▸ PROBLEM TO SOLVE
Without changing a word, copy every line of the listing below and leave out the images.

▸ RECORDS SUPPLIED
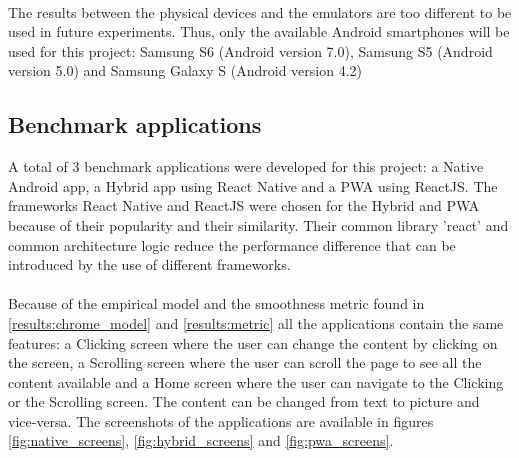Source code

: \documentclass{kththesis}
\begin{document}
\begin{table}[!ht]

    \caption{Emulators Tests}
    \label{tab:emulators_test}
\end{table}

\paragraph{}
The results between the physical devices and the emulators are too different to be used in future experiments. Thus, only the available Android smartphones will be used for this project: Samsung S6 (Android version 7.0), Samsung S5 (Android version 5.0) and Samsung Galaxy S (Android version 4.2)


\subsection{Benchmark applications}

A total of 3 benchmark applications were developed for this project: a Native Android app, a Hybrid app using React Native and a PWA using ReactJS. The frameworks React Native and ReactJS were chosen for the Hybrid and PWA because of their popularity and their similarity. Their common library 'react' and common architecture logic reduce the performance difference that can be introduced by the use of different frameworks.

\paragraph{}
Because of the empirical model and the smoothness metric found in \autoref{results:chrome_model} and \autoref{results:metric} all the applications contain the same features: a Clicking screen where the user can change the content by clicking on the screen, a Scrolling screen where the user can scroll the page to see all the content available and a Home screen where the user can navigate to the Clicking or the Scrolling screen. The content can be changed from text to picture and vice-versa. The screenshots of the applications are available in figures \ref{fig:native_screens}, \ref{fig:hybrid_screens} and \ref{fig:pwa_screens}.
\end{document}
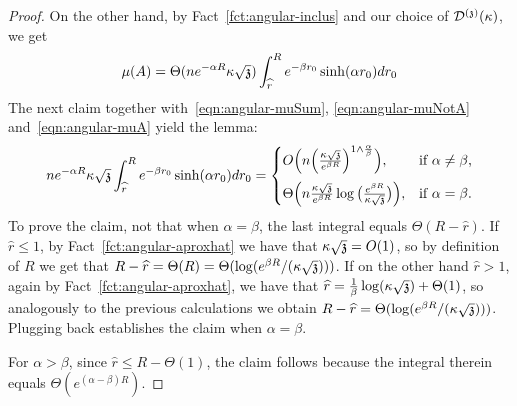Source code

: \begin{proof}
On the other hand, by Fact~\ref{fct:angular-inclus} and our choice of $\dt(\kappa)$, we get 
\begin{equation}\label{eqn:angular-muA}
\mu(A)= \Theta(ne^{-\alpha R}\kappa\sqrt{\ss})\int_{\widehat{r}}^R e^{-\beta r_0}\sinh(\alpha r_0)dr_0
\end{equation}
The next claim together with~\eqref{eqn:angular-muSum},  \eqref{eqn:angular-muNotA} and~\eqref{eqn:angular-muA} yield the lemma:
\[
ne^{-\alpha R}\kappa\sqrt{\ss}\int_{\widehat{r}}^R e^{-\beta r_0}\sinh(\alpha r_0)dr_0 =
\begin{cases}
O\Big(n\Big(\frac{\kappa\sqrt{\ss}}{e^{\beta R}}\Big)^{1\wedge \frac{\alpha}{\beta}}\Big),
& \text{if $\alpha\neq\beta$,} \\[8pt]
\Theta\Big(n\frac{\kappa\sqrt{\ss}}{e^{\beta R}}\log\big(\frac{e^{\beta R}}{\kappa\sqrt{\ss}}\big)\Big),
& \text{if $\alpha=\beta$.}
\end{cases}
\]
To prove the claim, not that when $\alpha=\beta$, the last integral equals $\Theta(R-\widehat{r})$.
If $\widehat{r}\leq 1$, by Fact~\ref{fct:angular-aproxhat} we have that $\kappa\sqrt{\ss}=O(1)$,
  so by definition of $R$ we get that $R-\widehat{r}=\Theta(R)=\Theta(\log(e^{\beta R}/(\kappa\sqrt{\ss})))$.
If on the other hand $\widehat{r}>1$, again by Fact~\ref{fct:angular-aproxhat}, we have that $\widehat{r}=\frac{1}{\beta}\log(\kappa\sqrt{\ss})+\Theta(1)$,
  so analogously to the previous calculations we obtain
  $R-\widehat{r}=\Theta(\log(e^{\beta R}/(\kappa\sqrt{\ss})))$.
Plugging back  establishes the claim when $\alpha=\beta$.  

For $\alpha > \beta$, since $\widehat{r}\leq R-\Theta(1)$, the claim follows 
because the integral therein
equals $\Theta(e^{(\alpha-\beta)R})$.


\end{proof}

▸ ANSWER TO THIS TASK
Source code

: \documentclass{kththesis}
\begin{document}
\begin{table}[!ht]

    \caption{Emulators Tests}
    \label{tab:emulators_test}
\end{table}

\paragraph{}
The results between the physical devices and the emulators are too different to be used in future experiments. Thus, only the available Android smartphones will be used for this project: Samsung S6 (Android version 7.0), Samsung S5 (Android version 5.0) and Samsung Galaxy S (Android version 4.2)


\subsection{Benchmark applications}

A total of 3 benchmark applications were developed for this project: a Native Android app, a Hybrid app using React Native and a PWA using ReactJS. The frameworks React Native and ReactJS were chosen for the Hybrid and PWA because of their popularity and their similarity. Their common library 'react' and common architecture logic reduce the performance difference that can be introduced by the use of different frameworks.

\paragraph{}
Because of the empirical model and the smoothness metric found in \autoref{results:chrome_model} and \autoref{results:metric} all the applications contain the same features: a Clicking screen where the user can change the content by clicking on the screen, a Scrolling screen where the user can scroll the page to see all the content available and a Home screen where the user can navigate to the Clicking or the Scrolling screen. The content can be changed from text to picture and vice-versa. The screenshots of the applications are available in figures \ref{fig:native_screens}, \ref{fig:hybrid_screens} and \ref{fig:pwa_screens}.
\end{document}
Source code

: \begin{proof}
On the other hand, by Fact~\ref{fct:angular-inclus} and our choice of $\dt(\kappa)$, we get 
\begin{equation}\label{eqn:angular-muA}
\mu(A)= \Theta(ne^{-\alpha R}\kappa\sqrt{\ss})\int_{\widehat{r}}^R e^{-\beta r_0}\sinh(\alpha r_0)dr_0
\end{equation}
The next claim together with~\eqref{eqn:angular-muSum},  \eqref{eqn:angular-muNotA} and~\eqref{eqn:angular-muA} yield the lemma:
\[
ne^{-\alpha R}\kappa\sqrt{\ss}\int_{\widehat{r}}^R e^{-\beta r_0}\sinh(\alpha r_0)dr_0 =
\begin{cases}
O\Big(n\Big(\frac{\kappa\sqrt{\ss}}{e^{\beta R}}\Big)^{1\wedge \frac{\alpha}{\beta}}\Big),
& \text{if $\alpha\neq\beta$,} \\[8pt]
\Theta\Big(n\frac{\kappa\sqrt{\ss}}{e^{\beta R}}\log\big(\frac{e^{\beta R}}{\kappa\sqrt{\ss}}\big)\Big),
& \text{if $\alpha=\beta$.}
\end{cases}
\]
To prove the claim, not that when $\alpha=\beta$, the last integral equals $\Theta(R-\widehat{r})$.
If $\widehat{r}\leq 1$, by Fact~\ref{fct:angular-aproxhat} we have that $\kappa\sqrt{\ss}=O(1)$,
  so by definition of $R$ we get that $R-\widehat{r}=\Theta(R)=\Theta(\log(e^{\beta R}/(\kappa\sqrt{\ss})))$.
If on the other hand $\widehat{r}>1$, again by Fact~\ref{fct:angular-aproxhat}, we have that $\widehat{r}=\frac{1}{\beta}\log(\kappa\sqrt{\ss})+\Theta(1)$,
  so analogously to the previous calculations we obtain
  $R-\widehat{r}=\Theta(\log(e^{\beta R}/(\kappa\sqrt{\ss})))$.
Plugging back  establishes the claim when $\alpha=\beta$.  

For $\alpha > \beta$, since $\widehat{r}\leq R-\Theta(1)$, the claim follows 
because the integral therein
equals $\Theta(e^{(\alpha-\beta)R})$.


\end{proof}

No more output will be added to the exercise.